Is Active Listening Overrated?

America’s Career Information Network–one of our favorite online resources, sponsored by the US Department of Labor–defines active listening as:

giving full attention to what other people are saying, taking time to understand the points being made, asking questions as appropriate, and not interrupting at inappropriate times.

Which basically means knowing how to keep quiet and use your full wherewithal to tune-in to what somebody’s saying. This type of acute listening leads to understanding people more truly, and making clearer sense of the world around us. It seems our friends at The Onion aren’t having it, though.
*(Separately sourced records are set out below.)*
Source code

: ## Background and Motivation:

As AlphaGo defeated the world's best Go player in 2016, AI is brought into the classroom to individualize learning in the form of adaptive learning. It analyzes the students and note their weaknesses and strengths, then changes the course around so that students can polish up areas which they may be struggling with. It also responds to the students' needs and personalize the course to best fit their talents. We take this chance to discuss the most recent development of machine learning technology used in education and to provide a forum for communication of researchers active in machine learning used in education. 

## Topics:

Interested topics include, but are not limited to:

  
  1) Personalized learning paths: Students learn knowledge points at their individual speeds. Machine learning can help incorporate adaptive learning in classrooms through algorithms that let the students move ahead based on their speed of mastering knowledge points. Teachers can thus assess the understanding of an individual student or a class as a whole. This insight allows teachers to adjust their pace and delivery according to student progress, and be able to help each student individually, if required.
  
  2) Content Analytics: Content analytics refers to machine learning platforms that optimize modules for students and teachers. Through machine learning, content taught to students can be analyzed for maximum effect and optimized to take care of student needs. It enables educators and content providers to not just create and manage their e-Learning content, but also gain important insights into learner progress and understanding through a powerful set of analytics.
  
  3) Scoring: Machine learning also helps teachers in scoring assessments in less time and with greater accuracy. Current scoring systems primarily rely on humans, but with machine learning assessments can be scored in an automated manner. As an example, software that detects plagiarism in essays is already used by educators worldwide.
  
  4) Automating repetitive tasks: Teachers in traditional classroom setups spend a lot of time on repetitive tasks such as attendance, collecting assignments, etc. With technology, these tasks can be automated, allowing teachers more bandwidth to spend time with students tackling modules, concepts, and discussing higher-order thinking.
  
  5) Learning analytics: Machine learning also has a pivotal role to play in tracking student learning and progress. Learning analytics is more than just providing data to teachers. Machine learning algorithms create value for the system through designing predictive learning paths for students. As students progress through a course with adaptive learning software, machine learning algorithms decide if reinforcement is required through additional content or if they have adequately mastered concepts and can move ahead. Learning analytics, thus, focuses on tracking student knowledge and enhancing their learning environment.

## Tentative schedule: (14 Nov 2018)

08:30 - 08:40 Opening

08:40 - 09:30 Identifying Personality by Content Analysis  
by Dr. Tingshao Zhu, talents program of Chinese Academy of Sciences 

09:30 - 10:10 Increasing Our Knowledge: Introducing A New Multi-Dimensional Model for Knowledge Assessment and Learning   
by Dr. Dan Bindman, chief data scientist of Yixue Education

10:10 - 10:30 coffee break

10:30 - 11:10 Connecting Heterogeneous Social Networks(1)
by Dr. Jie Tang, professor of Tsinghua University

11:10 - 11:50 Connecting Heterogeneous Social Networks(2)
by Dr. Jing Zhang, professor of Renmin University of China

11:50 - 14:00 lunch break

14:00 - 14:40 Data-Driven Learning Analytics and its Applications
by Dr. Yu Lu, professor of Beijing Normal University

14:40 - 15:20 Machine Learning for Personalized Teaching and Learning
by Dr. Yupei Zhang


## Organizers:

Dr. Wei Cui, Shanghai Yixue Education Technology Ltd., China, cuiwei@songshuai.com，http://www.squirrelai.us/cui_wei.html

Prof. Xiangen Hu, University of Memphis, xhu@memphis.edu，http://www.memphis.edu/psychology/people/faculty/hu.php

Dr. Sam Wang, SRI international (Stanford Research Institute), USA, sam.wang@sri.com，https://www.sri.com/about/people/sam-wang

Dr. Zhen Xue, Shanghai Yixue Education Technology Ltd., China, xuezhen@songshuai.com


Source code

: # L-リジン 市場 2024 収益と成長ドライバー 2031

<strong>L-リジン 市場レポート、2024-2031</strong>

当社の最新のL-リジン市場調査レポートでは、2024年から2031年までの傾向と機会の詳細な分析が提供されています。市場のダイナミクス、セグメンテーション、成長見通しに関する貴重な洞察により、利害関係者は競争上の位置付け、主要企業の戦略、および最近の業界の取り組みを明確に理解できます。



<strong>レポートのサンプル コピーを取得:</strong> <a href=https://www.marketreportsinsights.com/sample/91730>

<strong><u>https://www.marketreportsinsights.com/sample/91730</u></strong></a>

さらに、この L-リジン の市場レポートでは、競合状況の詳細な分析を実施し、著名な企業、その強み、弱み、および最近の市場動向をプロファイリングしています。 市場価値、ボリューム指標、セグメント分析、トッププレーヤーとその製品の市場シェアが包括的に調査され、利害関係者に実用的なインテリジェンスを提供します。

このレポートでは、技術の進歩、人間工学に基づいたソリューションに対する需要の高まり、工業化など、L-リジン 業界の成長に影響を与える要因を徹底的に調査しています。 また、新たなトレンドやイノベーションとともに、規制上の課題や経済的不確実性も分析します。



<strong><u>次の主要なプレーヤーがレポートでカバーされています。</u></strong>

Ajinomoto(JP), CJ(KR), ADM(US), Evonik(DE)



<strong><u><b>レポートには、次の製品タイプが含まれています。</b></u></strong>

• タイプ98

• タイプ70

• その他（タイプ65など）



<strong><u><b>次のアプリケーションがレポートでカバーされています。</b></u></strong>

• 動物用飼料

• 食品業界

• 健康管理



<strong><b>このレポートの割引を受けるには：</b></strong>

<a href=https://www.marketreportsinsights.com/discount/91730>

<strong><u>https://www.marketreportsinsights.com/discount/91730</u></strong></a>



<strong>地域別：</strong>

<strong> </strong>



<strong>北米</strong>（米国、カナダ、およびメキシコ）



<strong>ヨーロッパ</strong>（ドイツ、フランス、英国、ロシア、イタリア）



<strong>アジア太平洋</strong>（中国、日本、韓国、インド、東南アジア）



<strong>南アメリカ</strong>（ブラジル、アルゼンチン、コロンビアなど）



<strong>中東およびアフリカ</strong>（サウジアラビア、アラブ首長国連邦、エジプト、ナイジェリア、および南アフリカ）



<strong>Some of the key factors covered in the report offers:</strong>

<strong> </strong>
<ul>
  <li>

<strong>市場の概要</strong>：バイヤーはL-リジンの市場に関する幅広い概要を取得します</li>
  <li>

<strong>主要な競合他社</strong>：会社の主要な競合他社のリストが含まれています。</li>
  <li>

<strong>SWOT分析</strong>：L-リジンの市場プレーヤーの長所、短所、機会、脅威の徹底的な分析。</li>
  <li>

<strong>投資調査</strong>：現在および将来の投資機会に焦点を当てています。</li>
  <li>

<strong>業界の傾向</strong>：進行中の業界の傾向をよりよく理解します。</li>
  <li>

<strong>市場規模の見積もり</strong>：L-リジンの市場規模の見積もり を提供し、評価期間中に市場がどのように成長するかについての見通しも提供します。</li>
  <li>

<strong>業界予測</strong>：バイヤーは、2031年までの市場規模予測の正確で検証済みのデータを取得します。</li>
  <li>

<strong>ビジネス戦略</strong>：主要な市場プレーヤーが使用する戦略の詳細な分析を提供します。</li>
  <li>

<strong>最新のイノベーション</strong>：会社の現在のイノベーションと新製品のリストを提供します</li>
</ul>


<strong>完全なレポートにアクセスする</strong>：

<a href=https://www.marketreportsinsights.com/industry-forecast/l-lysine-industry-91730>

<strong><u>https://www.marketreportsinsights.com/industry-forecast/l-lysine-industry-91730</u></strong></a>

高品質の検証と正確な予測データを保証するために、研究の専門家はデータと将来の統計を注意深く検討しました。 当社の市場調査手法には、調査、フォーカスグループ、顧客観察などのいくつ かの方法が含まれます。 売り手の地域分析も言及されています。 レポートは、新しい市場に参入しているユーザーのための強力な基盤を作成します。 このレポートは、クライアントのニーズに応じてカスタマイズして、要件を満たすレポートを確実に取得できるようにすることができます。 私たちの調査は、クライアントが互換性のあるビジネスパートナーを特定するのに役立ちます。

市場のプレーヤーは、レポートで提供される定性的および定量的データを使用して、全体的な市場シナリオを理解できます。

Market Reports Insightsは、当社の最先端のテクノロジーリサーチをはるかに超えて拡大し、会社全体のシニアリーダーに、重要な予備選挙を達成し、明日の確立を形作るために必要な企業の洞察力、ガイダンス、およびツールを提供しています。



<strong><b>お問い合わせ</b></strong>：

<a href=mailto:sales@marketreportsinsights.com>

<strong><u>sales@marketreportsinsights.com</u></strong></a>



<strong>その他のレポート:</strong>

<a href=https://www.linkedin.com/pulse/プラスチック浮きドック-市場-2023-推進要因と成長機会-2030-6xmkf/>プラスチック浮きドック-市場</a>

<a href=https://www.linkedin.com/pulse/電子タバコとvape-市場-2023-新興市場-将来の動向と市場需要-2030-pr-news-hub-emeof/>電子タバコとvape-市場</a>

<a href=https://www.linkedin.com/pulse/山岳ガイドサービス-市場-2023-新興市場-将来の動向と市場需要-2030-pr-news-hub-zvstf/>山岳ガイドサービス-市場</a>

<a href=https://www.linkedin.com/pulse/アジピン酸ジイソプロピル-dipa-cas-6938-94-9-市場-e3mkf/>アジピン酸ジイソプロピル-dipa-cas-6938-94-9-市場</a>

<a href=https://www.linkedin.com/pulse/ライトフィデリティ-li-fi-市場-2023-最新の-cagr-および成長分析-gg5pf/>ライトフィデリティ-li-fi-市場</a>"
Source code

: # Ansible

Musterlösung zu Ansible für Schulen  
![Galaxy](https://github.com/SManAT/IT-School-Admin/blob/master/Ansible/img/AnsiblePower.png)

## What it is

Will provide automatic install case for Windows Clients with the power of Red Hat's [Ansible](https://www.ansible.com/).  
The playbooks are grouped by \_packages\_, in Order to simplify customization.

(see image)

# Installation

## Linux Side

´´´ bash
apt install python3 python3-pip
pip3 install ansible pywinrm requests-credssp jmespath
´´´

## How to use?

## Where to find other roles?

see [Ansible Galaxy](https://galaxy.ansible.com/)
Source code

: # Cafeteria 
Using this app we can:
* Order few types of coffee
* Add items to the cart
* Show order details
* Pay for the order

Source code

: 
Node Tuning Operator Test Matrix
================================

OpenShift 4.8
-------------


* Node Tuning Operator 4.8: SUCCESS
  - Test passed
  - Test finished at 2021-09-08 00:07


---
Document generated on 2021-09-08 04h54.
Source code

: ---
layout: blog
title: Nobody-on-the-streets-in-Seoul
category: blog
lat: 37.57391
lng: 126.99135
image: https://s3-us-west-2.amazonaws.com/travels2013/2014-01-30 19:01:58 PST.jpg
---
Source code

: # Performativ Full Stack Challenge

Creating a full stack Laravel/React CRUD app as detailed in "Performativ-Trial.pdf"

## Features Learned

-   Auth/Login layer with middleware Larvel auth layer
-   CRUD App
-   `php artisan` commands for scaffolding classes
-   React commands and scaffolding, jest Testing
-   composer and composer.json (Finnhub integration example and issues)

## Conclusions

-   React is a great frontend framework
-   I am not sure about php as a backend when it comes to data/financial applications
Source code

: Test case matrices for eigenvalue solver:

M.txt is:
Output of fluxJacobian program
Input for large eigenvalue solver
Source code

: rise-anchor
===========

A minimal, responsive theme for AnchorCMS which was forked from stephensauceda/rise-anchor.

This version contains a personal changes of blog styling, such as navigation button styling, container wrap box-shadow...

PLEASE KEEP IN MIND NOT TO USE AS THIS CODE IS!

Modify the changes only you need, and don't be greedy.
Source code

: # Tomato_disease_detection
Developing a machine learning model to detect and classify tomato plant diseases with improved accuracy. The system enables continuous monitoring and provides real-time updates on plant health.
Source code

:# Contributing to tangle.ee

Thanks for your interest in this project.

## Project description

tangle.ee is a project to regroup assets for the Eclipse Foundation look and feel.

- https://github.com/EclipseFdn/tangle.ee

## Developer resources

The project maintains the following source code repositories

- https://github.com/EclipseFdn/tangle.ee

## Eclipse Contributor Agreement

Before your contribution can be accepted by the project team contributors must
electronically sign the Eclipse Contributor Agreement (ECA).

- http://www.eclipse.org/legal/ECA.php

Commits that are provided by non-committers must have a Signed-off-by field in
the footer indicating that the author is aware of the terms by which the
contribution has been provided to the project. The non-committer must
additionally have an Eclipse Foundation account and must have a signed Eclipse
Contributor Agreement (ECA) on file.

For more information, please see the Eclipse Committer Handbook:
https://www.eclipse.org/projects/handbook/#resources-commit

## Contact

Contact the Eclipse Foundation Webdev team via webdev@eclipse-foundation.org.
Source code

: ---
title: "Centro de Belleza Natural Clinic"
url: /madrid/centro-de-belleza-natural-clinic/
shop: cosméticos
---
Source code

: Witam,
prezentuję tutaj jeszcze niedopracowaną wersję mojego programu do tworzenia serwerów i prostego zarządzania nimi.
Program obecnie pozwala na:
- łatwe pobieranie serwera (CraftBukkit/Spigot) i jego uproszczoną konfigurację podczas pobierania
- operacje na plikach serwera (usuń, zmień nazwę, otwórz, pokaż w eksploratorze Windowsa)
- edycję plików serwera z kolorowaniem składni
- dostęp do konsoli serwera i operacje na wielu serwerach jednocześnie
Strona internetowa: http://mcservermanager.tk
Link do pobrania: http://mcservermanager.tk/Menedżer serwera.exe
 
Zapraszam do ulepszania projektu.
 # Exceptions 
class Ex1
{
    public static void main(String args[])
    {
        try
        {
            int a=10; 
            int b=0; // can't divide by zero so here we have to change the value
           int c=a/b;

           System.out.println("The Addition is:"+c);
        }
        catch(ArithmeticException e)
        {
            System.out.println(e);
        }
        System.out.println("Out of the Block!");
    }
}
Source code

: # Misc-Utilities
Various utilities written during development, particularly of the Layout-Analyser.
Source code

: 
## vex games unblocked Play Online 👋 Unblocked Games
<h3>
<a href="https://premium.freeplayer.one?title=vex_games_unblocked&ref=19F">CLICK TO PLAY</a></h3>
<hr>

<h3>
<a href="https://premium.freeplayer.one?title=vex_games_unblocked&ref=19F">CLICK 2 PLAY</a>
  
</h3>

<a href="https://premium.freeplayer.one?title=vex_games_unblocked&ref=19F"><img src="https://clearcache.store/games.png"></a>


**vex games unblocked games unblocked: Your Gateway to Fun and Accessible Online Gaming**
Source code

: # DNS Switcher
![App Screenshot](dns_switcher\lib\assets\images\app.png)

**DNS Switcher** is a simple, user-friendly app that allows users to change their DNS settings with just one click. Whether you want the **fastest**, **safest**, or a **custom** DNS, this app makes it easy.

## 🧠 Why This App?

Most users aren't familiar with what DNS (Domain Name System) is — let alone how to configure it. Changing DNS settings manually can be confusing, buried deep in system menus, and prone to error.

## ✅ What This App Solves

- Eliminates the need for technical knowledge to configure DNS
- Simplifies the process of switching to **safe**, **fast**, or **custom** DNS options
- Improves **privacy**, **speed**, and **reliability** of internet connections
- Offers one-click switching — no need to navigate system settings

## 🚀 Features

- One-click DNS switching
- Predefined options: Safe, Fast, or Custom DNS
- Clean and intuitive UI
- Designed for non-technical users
The article “Open-Minded Man Grimly Realizes How Much Life He’s Wasted Listening To Bullsh`t” equates active listening with listening to garbage. And the effect of such receptiveness can amount to hours of listening to:

* grossly uninformed political opinions
* both sides of pointless arguments, and
* parents’ bullsh’t about how important it is to be open-minded.

We laughed out loud! In the end, the news piece concludes with a quotation by “the open-minded man’s” colleague. He says “[my colleague] is such a good listener. A lot of people are closed-minded and self-absorbed, but [he] always makes an effort to hear where I’m coming from. The world could use more people like him.”

Heartened, we agree that the more people exercise their inherent active listening skills, the better the workplace becomes. Hear, hear!